◆ **ENTRIES SUPPLIED**
+---+
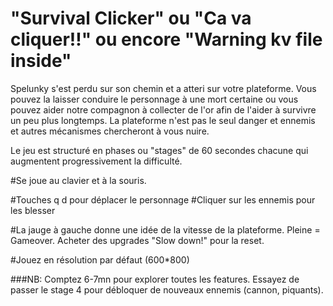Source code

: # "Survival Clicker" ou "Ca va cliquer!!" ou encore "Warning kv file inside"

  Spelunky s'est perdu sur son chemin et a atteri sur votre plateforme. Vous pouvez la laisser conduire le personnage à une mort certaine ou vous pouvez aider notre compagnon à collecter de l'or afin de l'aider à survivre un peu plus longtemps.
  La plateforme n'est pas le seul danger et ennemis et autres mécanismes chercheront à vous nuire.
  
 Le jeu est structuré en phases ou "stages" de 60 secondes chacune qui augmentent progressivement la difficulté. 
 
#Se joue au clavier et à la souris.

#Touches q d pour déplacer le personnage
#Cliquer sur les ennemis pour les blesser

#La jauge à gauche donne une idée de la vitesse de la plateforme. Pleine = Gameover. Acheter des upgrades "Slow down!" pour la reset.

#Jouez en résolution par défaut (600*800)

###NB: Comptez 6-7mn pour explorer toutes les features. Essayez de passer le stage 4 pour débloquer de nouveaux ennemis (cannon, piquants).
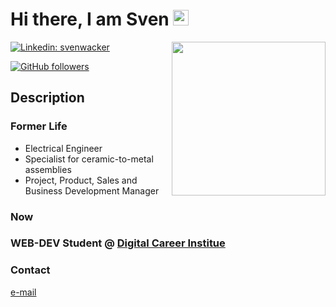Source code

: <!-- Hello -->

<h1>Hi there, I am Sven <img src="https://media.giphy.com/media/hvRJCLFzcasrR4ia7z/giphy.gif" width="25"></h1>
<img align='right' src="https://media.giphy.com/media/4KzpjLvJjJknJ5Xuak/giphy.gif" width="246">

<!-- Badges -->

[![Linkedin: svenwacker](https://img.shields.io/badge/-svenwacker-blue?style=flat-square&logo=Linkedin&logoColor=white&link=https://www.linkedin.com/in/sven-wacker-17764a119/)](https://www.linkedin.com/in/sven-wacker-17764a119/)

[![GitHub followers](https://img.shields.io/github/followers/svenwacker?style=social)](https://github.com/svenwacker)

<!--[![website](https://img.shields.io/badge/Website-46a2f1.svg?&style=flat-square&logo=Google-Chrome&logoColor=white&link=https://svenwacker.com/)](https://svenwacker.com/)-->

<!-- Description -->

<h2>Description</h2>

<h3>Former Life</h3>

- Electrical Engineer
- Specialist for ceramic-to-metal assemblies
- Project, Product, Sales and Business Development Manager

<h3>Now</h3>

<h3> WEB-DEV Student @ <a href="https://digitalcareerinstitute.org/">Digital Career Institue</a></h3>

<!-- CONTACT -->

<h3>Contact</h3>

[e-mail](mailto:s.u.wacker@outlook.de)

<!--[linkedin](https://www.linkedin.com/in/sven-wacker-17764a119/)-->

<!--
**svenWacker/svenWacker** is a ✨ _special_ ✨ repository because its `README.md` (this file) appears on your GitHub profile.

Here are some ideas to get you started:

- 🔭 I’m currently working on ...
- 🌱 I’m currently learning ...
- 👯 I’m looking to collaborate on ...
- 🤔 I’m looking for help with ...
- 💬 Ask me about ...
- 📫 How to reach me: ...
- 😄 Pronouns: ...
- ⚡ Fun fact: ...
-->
+---+
◆ **EXERCISE DESCRIPTION**
Output, exactly and with nothing else, the lines from the line containing "<h3>Contact</h3>" to the end of the entries.

◆ **TASK SOLUTION**
<h3>Contact</h3>

[e-mail](mailto:s.u.wacker@outlook.de)

<!--[linkedin](https://www.linkedin.com/in/sven-wacker-17764a119/)-->

<!--
**svenWacker/svenWacker** is a ✨ _special_ ✨ repository because its `README.md` (this file) appears on your GitHub profile.

Here are some ideas to get you started:

- 🔭 I’m currently working on ...
- 🌱 I’m currently learning ...
- 👯 I’m looking to collaborate on ...
- 🤔 I’m looking for help with ...
- 💬 Ask me about ...
- 📫 How to reach me: ...
- 😄 Pronouns: ...
- ⚡ Fun fact: ...
-->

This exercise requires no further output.